Collected data:
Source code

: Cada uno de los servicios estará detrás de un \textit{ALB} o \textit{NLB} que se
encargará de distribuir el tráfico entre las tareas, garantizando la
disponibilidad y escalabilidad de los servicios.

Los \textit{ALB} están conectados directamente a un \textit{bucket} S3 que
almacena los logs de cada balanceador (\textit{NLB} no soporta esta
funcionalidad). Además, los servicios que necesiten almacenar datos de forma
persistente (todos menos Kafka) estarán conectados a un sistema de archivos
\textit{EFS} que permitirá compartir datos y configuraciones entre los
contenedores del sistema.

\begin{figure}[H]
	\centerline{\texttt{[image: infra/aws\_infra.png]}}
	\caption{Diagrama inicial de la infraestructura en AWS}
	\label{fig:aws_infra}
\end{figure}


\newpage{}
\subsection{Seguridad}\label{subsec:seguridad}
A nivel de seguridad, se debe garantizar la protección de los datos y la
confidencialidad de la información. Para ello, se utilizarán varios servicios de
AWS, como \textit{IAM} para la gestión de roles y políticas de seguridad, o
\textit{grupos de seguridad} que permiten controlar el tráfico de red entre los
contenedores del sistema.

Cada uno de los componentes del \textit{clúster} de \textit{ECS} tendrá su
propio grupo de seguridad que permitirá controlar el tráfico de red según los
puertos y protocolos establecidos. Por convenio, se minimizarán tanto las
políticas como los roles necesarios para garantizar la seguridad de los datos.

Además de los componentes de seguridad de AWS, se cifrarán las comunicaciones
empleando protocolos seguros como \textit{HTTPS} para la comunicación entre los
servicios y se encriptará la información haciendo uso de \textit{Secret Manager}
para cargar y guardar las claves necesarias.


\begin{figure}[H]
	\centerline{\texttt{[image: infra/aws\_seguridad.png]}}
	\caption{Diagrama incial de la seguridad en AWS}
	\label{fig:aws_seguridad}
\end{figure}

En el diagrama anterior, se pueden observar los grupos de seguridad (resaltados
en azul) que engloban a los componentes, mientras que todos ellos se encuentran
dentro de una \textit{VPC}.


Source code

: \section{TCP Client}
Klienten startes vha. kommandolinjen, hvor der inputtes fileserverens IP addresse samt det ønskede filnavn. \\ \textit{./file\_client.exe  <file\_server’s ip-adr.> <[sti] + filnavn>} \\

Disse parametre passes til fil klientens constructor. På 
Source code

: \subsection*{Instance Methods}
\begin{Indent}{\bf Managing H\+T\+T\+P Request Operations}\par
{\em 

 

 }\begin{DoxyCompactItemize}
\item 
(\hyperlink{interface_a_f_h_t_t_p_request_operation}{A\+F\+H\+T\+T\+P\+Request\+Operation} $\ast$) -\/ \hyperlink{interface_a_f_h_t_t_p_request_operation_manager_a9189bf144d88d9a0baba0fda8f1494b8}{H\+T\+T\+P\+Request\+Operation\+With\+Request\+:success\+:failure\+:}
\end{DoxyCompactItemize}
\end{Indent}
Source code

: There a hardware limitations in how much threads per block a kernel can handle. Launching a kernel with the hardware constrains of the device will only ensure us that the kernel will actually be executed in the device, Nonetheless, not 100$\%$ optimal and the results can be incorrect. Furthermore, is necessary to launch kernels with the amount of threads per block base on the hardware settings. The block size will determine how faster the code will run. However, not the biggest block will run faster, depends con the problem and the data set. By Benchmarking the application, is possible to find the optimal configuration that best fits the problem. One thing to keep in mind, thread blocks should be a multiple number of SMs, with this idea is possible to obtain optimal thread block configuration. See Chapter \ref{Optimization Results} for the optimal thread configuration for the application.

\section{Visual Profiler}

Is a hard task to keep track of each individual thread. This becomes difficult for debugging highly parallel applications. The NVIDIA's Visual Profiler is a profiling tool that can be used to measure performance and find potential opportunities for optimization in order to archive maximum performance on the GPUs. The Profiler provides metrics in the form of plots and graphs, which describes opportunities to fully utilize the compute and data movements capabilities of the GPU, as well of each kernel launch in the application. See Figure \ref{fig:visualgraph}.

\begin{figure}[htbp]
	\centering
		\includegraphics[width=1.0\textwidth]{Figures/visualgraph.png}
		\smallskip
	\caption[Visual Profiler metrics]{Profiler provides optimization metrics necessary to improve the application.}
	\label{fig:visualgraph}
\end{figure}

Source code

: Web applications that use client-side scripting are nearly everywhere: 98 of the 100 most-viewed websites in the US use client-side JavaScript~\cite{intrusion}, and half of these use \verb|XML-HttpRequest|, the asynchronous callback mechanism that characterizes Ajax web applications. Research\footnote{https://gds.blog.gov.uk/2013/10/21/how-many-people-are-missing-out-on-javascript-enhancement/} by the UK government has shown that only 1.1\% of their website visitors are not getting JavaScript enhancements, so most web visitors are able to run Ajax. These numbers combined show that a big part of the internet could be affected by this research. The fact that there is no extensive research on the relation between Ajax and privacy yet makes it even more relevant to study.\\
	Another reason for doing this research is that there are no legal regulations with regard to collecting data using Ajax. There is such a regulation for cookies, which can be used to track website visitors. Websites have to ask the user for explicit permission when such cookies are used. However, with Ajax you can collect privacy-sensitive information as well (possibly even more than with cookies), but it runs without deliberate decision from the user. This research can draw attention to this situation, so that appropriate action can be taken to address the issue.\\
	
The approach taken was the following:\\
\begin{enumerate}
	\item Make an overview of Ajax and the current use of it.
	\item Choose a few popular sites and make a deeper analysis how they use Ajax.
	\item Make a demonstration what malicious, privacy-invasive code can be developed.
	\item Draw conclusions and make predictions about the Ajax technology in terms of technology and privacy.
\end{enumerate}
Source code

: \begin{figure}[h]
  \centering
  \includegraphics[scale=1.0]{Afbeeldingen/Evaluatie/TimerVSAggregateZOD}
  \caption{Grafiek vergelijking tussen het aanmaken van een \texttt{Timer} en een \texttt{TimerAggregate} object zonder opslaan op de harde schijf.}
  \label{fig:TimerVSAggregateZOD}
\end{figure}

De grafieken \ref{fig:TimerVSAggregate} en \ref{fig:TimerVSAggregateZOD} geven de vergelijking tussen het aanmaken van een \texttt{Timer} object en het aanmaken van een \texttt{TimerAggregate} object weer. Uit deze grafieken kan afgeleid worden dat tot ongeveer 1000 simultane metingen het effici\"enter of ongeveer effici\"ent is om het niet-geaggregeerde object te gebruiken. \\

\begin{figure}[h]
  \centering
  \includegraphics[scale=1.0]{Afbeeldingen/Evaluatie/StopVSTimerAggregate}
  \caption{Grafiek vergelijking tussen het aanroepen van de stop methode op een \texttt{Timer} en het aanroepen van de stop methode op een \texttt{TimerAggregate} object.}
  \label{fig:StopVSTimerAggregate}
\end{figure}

• _Task goal_
Repeat every line of the records above exactly.

• _Result for this task_
Source code

: Cada uno de los servicios estará detrás de un \textit{ALB} o \textit{NLB} que se
encargará de distribuir el tráfico entre las tareas, garantizando la
disponibilidad y escalabilidad de los servicios.

Los \textit{ALB} están conectados directamente a un \textit{bucket} S3 que
almacena los logs de cada balanceador (\textit{NLB} no soporta esta
funcionalidad). Además, los servicios que necesiten almacenar datos de forma
persistente (todos menos Kafka) estarán conectados a un sistema de archivos
\textit{EFS} que permitirá compartir datos y configuraciones entre los
contenedores del sistema.

\begin{figure}[H]
	\centerline{\texttt{[image: infra/aws\_infra.png]}}
	\caption{Diagrama inicial de la infraestructura en AWS}
	\label{fig:aws_infra}
\end{figure}


\newpage{}
\subsection{Seguridad}\label{subsec:seguridad}
A nivel de seguridad, se debe garantizar la protección de los datos y la
confidencialidad de la información. Para ello, se utilizarán varios servicios de
AWS, como \textit{IAM} para la gestión de roles y políticas de seguridad, o
\textit{grupos de seguridad} que permiten controlar el tráfico de red entre los
contenedores del sistema.

Cada uno de los componentes del \textit{clúster} de \textit{ECS} tendrá su
propio grupo de seguridad que permitirá controlar el tráfico de red según los
puertos y protocolos establecidos. Por convenio, se minimizarán tanto las
políticas como los roles necesarios para garantizar la seguridad de los datos.

Además de los componentes de seguridad de AWS, se cifrarán las comunicaciones
empleando protocolos seguros como \textit{HTTPS} para la comunicación entre los
servicios y se encriptará la información haciendo uso de \textit{Secret Manager}
para cargar y guardar las claves necesarias.


\begin{figure}[H]
	\centerline{\texttt{[image: infra/aws\_seguridad.png]}}
	\caption{Diagrama incial de la seguridad en AWS}
	\label{fig:aws_seguridad}
\end{figure}

En el diagrama anterior, se pueden observar los grupos de seguridad (resaltados
en azul) que engloban a los componentes, mientras que todos ellos se encuentran
dentro de una \textit{VPC}.


Source code

: \section{TCP Client}
Klienten startes vha. kommandolinjen, hvor der inputtes fileserverens IP addresse samt det ønskede filnavn. \\ \textit{./file\_client.exe  <file\_server’s ip-adr.> <[sti] + filnavn>} \\

Disse parametre passes til fil klientens constructor. På 
Source code

: \subsection*{Instance Methods}
\begin{Indent}{\bf Managing H\+T\+T\+P Request Operations}\par
{\em 

 

 }\begin{DoxyCompactItemize}
\item 
(\hyperlink{interface_a_f_h_t_t_p_request_operation}{A\+F\+H\+T\+T\+P\+Request\+Operation} $\ast$) -\/ \hyperlink{interface_a_f_h_t_t_p_request_operation_manager_a9189bf144d88d9a0baba0fda8f1494b8}{H\+T\+T\+P\+Request\+Operation\+With\+Request\+:success\+:failure\+:}
\end{DoxyCompactItemize}
\end{Indent}
Source code

: There a hardware limitations in how much threads per block a kernel can handle. Launching a kernel with the hardware constrains of the device will only ensure us that the kernel will actually be executed in the device, Nonetheless, not 100$\%$ optimal and the results can be incorrect. Furthermore, is necessary to launch kernels with the amount of threads per block base on the hardware settings. The block size will determine how faster the code will run. However, not the biggest block will run faster, depends con the problem and the data set. By Benchmarking the application, is possible to find the optimal configuration that best fits the problem. One thing to keep in mind, thread blocks should be a multiple number of SMs, with this idea is possible to obtain optimal thread block configuration. See Chapter \ref{Optimization Results} for the optimal thread configuration for the application.

\section{Visual Profiler}

Is a hard task to keep track of each individual thread. This becomes difficult for debugging highly parallel applications. The NVIDIA's Visual Profiler is a profiling tool that can be used to measure performance and find potential opportunities for optimization in order to archive maximum performance on the GPUs. The Profiler provides metrics in the form of plots and graphs, which describes opportunities to fully utilize the compute and data movements capabilities of the GPU, as well of each kernel launch in the application. See Figure \ref{fig:visualgraph}.

\begin{figure}[htbp]
	\centering
		\includegraphics[width=1.0\textwidth]{Figures/visualgraph.png}
		\smallskip
	\caption[Visual Profiler metrics]{Profiler provides optimization metrics necessary to improve the application.}
	\label{fig:visualgraph}
\end{figure}

Source code

: Web applications that use client-side scripting are nearly everywhere: 98 of the 100 most-viewed websites in the US use client-side JavaScript~\cite{intrusion}, and half of these use \verb|XML-HttpRequest|, the asynchronous callback mechanism that characterizes Ajax web applications. Research\footnote{https://gds.blog.gov.uk/2013/10/21/how-many-people-are-missing-out-on-javascript-enhancement/} by the UK government has shown that only 1.1\% of their website visitors are not getting JavaScript enhancements, so most web visitors are able to run Ajax. These numbers combined show that a big part of the internet could be affected by this research. The fact that there is no extensive research on the relation between Ajax and privacy yet makes it even more relevant to study.\\
	Another reason for doing this research is that there are no legal regulations with regard to collecting data using Ajax. There is such a regulation for cookies, which can be used to track website visitors. Websites have to ask the user for explicit permission when such cookies are used. However, with Ajax you can collect privacy-sensitive information as well (possibly even more than with cookies), but it runs without deliberate decision from the user. This research can draw attention to this situation, so that appropriate action can be taken to address the issue.\\
	
The approach taken was the following:\\
\begin{enumerate}
	\item Make an overview of Ajax and the current use of it.
	\item Choose a few popular sites and make a deeper analysis how they use Ajax.
	\item Make a demonstration what malicious, privacy-invasive code can be developed.
	\item Draw conclusions and make predictions about the Ajax technology in terms of technology and privacy.
\end{enumerate}
Source code

: \begin{figure}[h]
  \centering
  \includegraphics[scale=1.0]{Afbeeldingen/Evaluatie/TimerVSAggregateZOD}
  \caption{Grafiek vergelijking tussen het aanmaken van een \texttt{Timer} en een \texttt{TimerAggregate} object zonder opslaan op de harde schijf.}
  \label{fig:TimerVSAggregateZOD}
\end{figure}

De grafieken \ref{fig:TimerVSAggregate} en \ref{fig:TimerVSAggregateZOD} geven de vergelijking tussen het aanmaken van een \texttt{Timer} object en het aanmaken van een \texttt{TimerAggregate} object weer. Uit deze grafieken kan afgeleid worden dat tot ongeveer 1000 simultane metingen het effici\"enter of ongeveer effici\"ent is om het niet-geaggregeerde object te gebruiken. \\

\begin{figure}[h]
  \centering
  \includegraphics[scale=1.0]{Afbeeldingen/Evaluatie/StopVSTimerAggregate}
  \caption{Grafiek vergelijking tussen het aanroepen van de stop methode op een \texttt{Timer} en het aanroepen van de stop methode op een \texttt{TimerAggregate} object.}
  \label{fig:StopVSTimerAggregate}
\end{figure}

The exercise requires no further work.